While it will take months or maybe years to assess whether the deal actually works as advertised, some opponents were quick to judge it, arguing that the president had sold out because the limited agreement doesn’t resolve all the big issues.
Lighthizer acknowledged to reporters Friday that “a huge amount” is outstanding and has to be resolved in future negotiating phases. But the hardest thing was to get the first deal on paper, in his view.
“But I’m not Pollyanna. I know integrating these two systems is going to be a very long-term issue,” he said. “No one would have thought we could have done what we did. We’ll find out whether we can.”
The trade chief also responded to doubts that Beijing will never make good on its promises.
“A skeptic would say ‘we’ll see’ and that’s probably a wise position to take,” Lighthizer said. “But our expectation is that they keep their obligations and in any event, they’re enforceable.”
The enforcement piece, if it works as described, will be the biggest difference from previous bilateral dialogues. A “specific mechanism” will ensure commercial consequences such as tariffs or other remedial measures will follow if a party doesn’t abide by the agreement, according to USTR.
On Dec. 10, as the U.S. and China were on the brink of their negotiations, Lighthizer flew to Mexico City to sign a separate trade deal with Mexico and Canada.

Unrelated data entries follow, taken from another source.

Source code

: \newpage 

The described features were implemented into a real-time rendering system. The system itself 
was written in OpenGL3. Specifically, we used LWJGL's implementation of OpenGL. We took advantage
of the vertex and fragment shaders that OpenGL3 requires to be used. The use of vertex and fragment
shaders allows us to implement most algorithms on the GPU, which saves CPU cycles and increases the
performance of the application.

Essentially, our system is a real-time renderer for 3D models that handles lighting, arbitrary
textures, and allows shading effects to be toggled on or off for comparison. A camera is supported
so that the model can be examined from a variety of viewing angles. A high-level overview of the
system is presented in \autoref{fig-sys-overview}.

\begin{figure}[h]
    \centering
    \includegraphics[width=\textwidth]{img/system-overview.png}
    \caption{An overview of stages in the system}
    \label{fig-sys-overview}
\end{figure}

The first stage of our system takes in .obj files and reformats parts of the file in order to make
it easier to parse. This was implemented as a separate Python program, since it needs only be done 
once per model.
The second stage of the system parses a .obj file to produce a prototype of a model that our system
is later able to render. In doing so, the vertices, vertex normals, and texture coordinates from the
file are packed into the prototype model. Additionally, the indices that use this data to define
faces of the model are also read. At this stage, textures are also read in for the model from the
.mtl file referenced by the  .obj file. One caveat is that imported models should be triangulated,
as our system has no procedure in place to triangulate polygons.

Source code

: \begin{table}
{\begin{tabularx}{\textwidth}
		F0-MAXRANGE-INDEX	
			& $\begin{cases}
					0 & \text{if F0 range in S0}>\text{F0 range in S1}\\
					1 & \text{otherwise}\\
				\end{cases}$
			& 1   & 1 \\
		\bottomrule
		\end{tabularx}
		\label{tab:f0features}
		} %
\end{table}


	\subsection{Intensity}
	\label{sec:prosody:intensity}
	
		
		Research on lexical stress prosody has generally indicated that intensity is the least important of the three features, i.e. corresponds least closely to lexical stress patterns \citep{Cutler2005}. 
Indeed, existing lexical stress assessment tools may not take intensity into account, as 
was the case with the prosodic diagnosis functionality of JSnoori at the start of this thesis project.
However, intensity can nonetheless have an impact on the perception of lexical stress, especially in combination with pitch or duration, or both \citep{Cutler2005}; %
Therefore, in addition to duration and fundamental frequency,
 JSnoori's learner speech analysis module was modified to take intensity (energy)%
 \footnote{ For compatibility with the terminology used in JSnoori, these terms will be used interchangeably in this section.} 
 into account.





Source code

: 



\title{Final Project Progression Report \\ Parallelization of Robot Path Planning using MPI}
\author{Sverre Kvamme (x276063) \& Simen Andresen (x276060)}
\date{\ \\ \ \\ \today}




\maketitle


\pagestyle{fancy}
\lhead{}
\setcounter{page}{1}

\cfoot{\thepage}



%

The three countries inked amendments to a free-trade agreement they first reached more than a year ago and that Lighthizer helped to unlock approval for from House Speaker Nancy Pelosi.
In securing the overhaul of NAFTA, now called the U.S.-Mexico-Canada Agreement, Lighthizer managed to bring together an unlikely group of allies that rallied behind the deal he struck with House Democrats. AFL-CIO President Richard Trumka, Democratic Senator Sherrod Brown and others -- who for decades existed on the fringes of the trade debate -- last week came out to support the agreement.

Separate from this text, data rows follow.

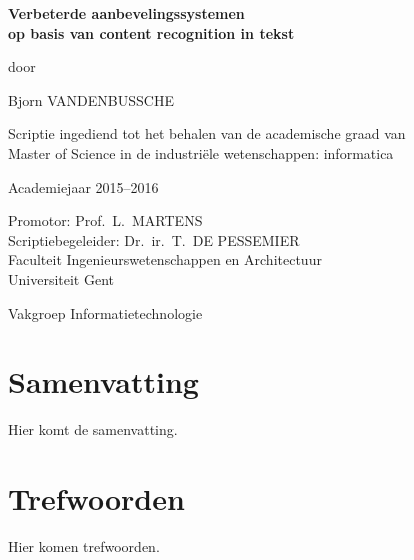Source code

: 
\newpage

{
\setlength{\baselineskip}{14pt}
\setlength{\parindent}{0pt}
\setlength{\parskip}{8pt}

\begin{center}

\noindent \textbf{\huge
Verbeterde aanbevelingssystemen\\[8pt]op basis van content recognition in tekst
}

door 

Bjorn VANDENBUSSCHE

Scriptie ingediend tot het behalen van de academische graad van\\ 
Master of Science in de industri\"ele wetenschappen: informatica

Academiejaar 2015--2016

Promotor: Prof.~L.~MARTENS\\
Scriptiebegeleider: Dr.~ir.~T.~DE PESSEMIER\\

Faculteit Ingenieurswetenschappen en Architectuur\\
Universiteit Gent

Vakgroep Informatietechnologie

\end{center}

\section*{Samenvatting}


Hier komt de samenvatting.


\section*{Trefwoorden}


Hier komen trefwoorden.

}

\newpage %
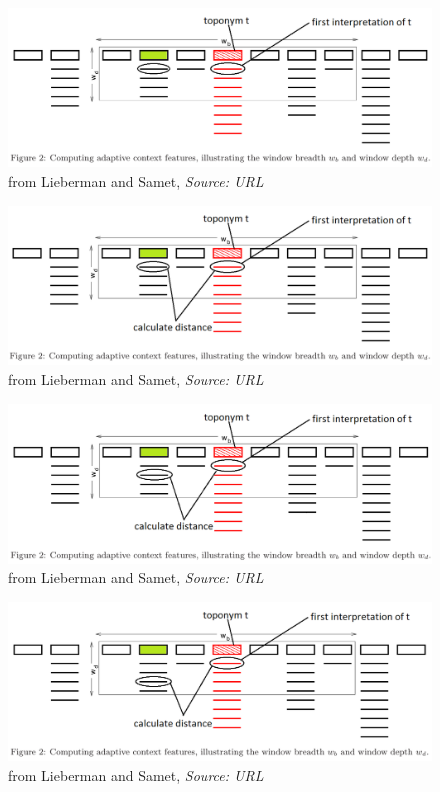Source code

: \documentclass{beamer}
\begin{document}
{\begin{overprint}
		\begin{figure}
			\includegraphics[width=\textwidth]{adaptive-proximity-c.png} 
			\caption{from Lieberman and Samet, \textit{Source: URL}}
		\end{figure}
		
		\begin{figure}
			\includegraphics[width=\textwidth]{adaptive-proximity-d.png} 
			\caption{from Lieberman and Samet, \textit{Source: URL}}
		\end{figure}
		
		\begin{figure}
			\includegraphics[width=\textwidth]{adaptive-proximity-e.png} 
			\caption{from Lieberman and Samet, \textit{Source: URL}}
		\end{figure}
		
		\begin{figure}
			\includegraphics[width=\textwidth]{adaptive-proximity-f.png} 
			\caption{from Lieberman and Samet, \textit{Source: URL}}
		\end{figure}
		

\end{overprint}}
\end{document}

Lighthizer for years advocated for more worker-oriented trade policies. That history helped him at the negotiating table because stronger labor provisions were one of the key demands of Democratic lawmakers.
But the path there wasn’t easy. The months-long negotiations with Mexico and Canada, and the subsequent talks with Democrats, threatened to fall apart more than once. The president and his advisers who mistrusted Pelosi complicated the process, said people involved in the talks.

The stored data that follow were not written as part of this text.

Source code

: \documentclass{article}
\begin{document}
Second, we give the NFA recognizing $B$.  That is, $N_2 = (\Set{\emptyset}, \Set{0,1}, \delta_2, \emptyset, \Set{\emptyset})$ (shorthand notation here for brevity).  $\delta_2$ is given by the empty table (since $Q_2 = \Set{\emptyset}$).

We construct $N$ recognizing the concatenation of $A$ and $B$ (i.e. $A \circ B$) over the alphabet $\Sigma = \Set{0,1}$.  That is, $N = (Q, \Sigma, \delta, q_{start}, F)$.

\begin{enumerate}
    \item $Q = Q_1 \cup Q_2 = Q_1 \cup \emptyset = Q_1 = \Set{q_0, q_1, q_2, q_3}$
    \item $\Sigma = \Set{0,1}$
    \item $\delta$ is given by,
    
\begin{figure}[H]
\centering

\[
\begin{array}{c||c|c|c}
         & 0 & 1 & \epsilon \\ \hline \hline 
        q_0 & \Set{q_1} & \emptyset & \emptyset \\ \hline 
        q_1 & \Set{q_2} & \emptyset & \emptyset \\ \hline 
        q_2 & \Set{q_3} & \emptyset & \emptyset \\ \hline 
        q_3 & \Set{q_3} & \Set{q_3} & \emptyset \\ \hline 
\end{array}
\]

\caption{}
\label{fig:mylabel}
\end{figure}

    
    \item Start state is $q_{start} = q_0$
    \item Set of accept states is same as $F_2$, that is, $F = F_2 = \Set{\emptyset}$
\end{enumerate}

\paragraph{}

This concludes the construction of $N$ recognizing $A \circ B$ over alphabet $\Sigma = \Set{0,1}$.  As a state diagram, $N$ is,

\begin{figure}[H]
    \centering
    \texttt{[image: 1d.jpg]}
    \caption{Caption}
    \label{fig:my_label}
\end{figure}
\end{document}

“The renegotiated USMCA that will be voted on is improved despite the president, not because of him,” said Michael Wessel, who works with the United Steelworkers union.
The week in Washington was so eventful that it was easy to overlook a major development in Geneva. For many countries and supporters of the multilateral trading system, what happened to the WTO’s appellate body was an ominous sign. For Lighthizer, it was a long overdue win.
On Dec. 11, the WTO’s appellate body lost its quorum of members who can decide on appeals and thus became paralyzed, unable to take on new cases. The development wasn’t unexpected -- coming after two years of haggling with the Trump administration, which has accused the panel of judicial overreach, among other issues.
The criticism predates the current U.S. administration and in private, America heard much support for its views. But unlike previous administrations, this one set down an ultimatum, and here too, Lighthizer got his way. He pushed for the system to be dramatically reformed or dismantled. When it didn’t, the U.S. just blocked the appointment of new appellate members.
Looking back on the week, Dan DiMicco, the former CEO of Nucor Steel, said Lighthizer delivered on the centerpieces of the trade agenda they both helped craft for the Trump administration: NAFTA, China and the WTO.
“He is the driver,” DiMicco said of Lighthizer. “Without him none of this would be possible.”